= Work task =
Output the entries below exactly as written, omitting pictures.

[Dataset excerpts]

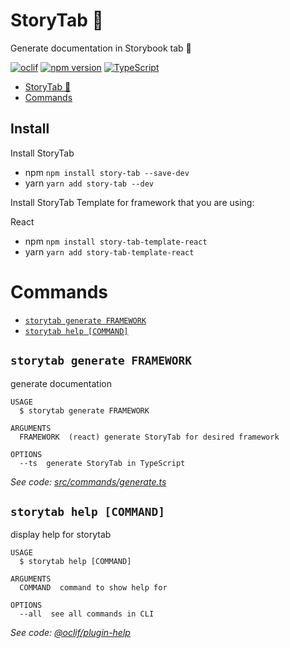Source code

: # StoryTab 📑

Generate documentation in Storybook tab 📑

[![oclif](https://img.shields.io/badge/cli-oclif-brightgreen.svg)](https://oclif.io)
[![npm version][npm-badge]][npm-url]
[![TypeScript][typescript-badge]][typescript-url]

<!-- toc -->

- [StoryTab 📑](#storytab-)
- [Commands](#commands)
  <!-- tocstop -->

## Install

Install StoryTab

- npm `npm install story-tab --save-dev`
- yarn `yarn add story-tab --dev`

Install StoryTab Template for framework that you are using:

React

- npm `npm install story-tab-template-react`
- yarn `yarn add story-tab-template-react`

# Commands

<!-- commands -->

- [`storytab generate FRAMEWORK`](#storytab-generate-framework)
- [`storytab help [COMMAND]`](#storytab-help-command)

## `storytab generate FRAMEWORK`

generate documentation

```
USAGE
  $ storytab generate FRAMEWORK

ARGUMENTS
  FRAMEWORK  (react) generate StoryTab for desired framework

OPTIONS
  --ts  generate StoryTab in TypeScript
```

_See code: [src/commands/generate.ts](https://github.com/mkosir/story-tab/blob/v1.0.5/src/commands/generate.ts)_

## `storytab help [COMMAND]`

display help for storytab

```
USAGE
  $ storytab help [COMMAND]

ARGUMENTS
  COMMAND  command to show help for

OPTIONS
  --all  see all commands in CLI
```

_See code: [@oclif/plugin-help](https://github.com/oclif/plugin-help/blob/v2.2.2/src/commands/help.ts)_

<!-- commandsstop -->

[npm-url]: https://www.npmjs.com/package/story-tab
[npm-badge]: https://img.shields.io/npm/v/story-tab.svg
[typescript-badge]: https://badges.frapsoft.com/typescript/code/typescript.svg?v=101
[typescript-url]: https://github.com/microsoft/TypeScript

= Your solution =
Source code

: # StoryTab 📑

Generate documentation in Storybook tab 📑

[![oclif](https://img.shields.io/badge/cli-oclif-brightgreen.svg)](https://oclif.io)
[![npm version][npm-badge]][npm-url]
[![TypeScript][typescript-badge]][typescript-url]

<!-- toc -->

- [StoryTab 📑](#storytab-)
- [Commands](#commands)
  <!-- tocstop -->

## Install

Install StoryTab

- npm `npm install story-tab --save-dev`
- yarn `yarn add story-tab --dev`

Install StoryTab Template for framework that you are using:

React

- npm `npm install story-tab-template-react`
- yarn `yarn add story-tab-template-react`

# Commands

<!-- commands -->

- [`storytab generate FRAMEWORK`](#storytab-generate-framework)
- [`storytab help [COMMAND]`](#storytab-help-command)

## `storytab generate FRAMEWORK`

generate documentation

```
USAGE
  $ storytab generate FRAMEWORK

ARGUMENTS
  FRAMEWORK  (react) generate StoryTab for desired framework

OPTIONS
  --ts  generate StoryTab in TypeScript
```

_See code: [src/commands/generate.ts](https://github.com/mkosir/story-tab/blob/v1.0.5/src/commands/generate.ts)_

## `storytab help [COMMAND]`

display help for storytab

```
USAGE
  $ storytab help [COMMAND]

ARGUMENTS
  COMMAND  command to show help for

OPTIONS
  --all  see all commands in CLI
```

_See code: [@oclif/plugin-help](https://github.com/oclif/plugin-help/blob/v2.2.2/src/commands/help.ts)_

<!-- commandsstop -->

[npm-url]: https://www.npmjs.com/package/story-tab
[npm-badge]: https://img.shields.io/npm/v/story-tab.svg
[typescript-badge]: https://badges.frapsoft.com/typescript/code/typescript.svg?v=101
[typescript-url]: https://github.com/microsoft/TypeScript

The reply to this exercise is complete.